1-BORAX:Sodium tetra boratedeca-hydrate (Na2B4O7. 10H2O), also known as tincal. Borax, a soft and light, colourless crystalline substance, is used in a variety of applications, including the ceramics industry as a component of glass and pottery glazes, metallurgy as a solvent for metal-oxide slags, welding and soldering as a flux, and agriculture as a fertiliser additive, soap supplement, disinfectant, mouthwash, and a water softener.
2-AMMONIA: Ammonia (NH3) is a colourless, pungent gas that is made up of nitrogen and hydrogen. It is the most basic stable compound of these elements, and it is used as a starting material in the production of many commercially important nitrogen compounds.
Ammonia is used in a variety of metallurgical processes, including the hardening of alloy sheets through nitriding. Ammonia is a convenient portable source of atomic hydrogen for welding because it decomposes easily to yield hydrogen. Furthermore, because ammonia absorbs a significant amount of heat from its surroundings (i.e., one gram of ammonia absorbs 327 calories of heat), it is useful as a coolant in refrigeration and air-conditioning equipment. Finally, one of its minor applications is in the formulation of certain household cleaning agents.

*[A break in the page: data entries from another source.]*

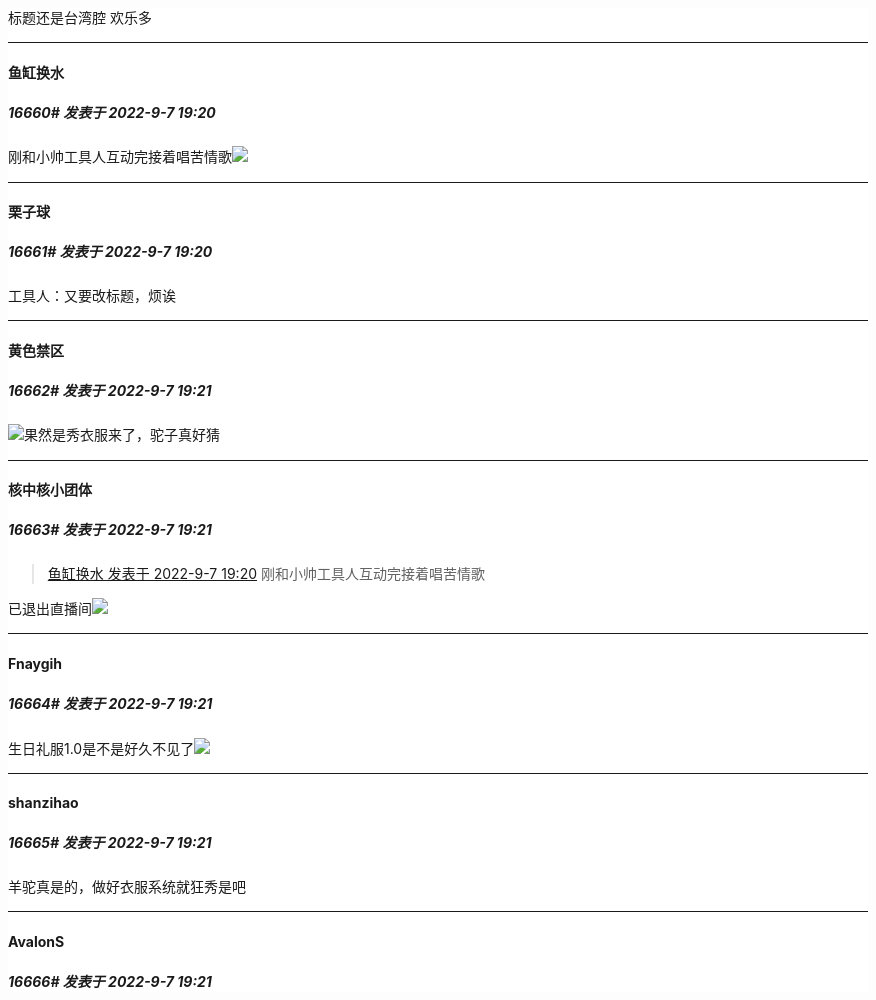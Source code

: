 标题还是台湾腔 欢乐多



*****

####  鱼缸换水  
##### 16660#       发表于 2022-9-7 19:20

刚和小帅工具人互动完接着唱苦情歌<img src="https://static.saraba1st.com/image/smiley/face2017/076.png" referrerpolicy="no-referrer">

*****

####  栗子球  
##### 16661#       发表于 2022-9-7 19:20

工具人：又要改标题，烦诶

*****

####  黄色禁区  
##### 16662#       发表于 2022-9-7 19:21

<img src="https://static.saraba1st.com/image/smiley/face2017/067.png" referrerpolicy="no-referrer">果然是秀衣服来了，驼子真好猜

*****

####  核中核小团体  
##### 16663#       发表于 2022-9-7 19:21

<blockquote><a href="httphttps://bbs.saraba1st.com/2b/forum.php?mod=redirect&amp;goto=findpost&amp;pid=57380082&amp;ptid=2086611" target="_blank">鱼缸换水 发表于 2022-9-7 19:20</a>
刚和小帅工具人互动完接着唱苦情歌</blockquote>
已退出直播间<img src="https://static.saraba1st.com/image/smiley/face2017/076.png" referrerpolicy="no-referrer">

*****

####  Fnaygih  
##### 16664#       发表于 2022-9-7 19:21

生日礼服1.0是不是好久不见了<img src="https://static.saraba1st.com/image/smiley/face2017/105.png" referrerpolicy="no-referrer">

*****

####  shanzihao  
##### 16665#       发表于 2022-9-7 19:21

羊驼真是的，做好衣服系统就狂秀是吧

*****

####  AvalonS  
##### 16666#       发表于 2022-9-7 19:21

3-CALCIUM HYDROXIDE:Calcium hydroxide (also known as slaked lime) is an inorganic compound with the formula Ca(OH)2. When quicklime (calcium oxide) is mixed or slaked with water, it produces a colourless crystal or white powder. Hydrated lime, caustic lime, builders' lime, slack lime, cal, and pickling lime are all names for it.
Calcium hydroxide is used as a flocculent in water and sewage treatment, which is a significant application. It forms a fluffy charged solid that helps remove smaller particles from water, resulting in a clearer product. The low cost and low toxicity of calcium hydroxide allows for this application. Because it is self-regulating and does not raise the pH too much, it is also used in fresh-water treatment to raise the pH of the water so that pipes do not corrode where the base water is acidic.
It is also used in the production of ammonia gas (NH3) via the reaction:
Ca(OH)2 + 2 NH4Cl → 2 NH3 + CaCl2 + 2 H2O
4-TRISODIUM PHOSPHATE: The inorganic compound tri-sodium phosphate (TSP) has the chemical formula Na3PO4. It is a white, granular or crystalline solid that is highly soluble in water and forms an alkaline solution. TSP is a cleaning agent, a builder, a lubricant, a food additive, a stain remover, and a degreaser. Tri-sodium phosphate is created by neutralising phosphoric acid with sodium carbonate, which results in the formation of disodium hydrogen phosphate. When disodium hydrogen phosphate reacts with sodium hydroxide, tri-sodium phosphate and water are formed as per below equation:
Na2CO3 + H3PO4 → Na2HPO4 + CO2 + H2O
Na2HPO4 + NaOH → Na3PO4 + H2O
Tri-sodium phosphate was once widely used in the formulation of a wide range of consumer-grade soaps and detergents, and it’s most common application has been in cleaning agents. A 1% solution has a pH of 12 (very basic), and it is alkaline enough to saponify grease and oils. TSP, when combined with surfactants, is an excellent cleaning agent for everything from laundry to concrete driveways. Because of its versatility and low manufacturing cost, TSP became the foundation for a plethora of cleaning products sold in the mid-twentieth century.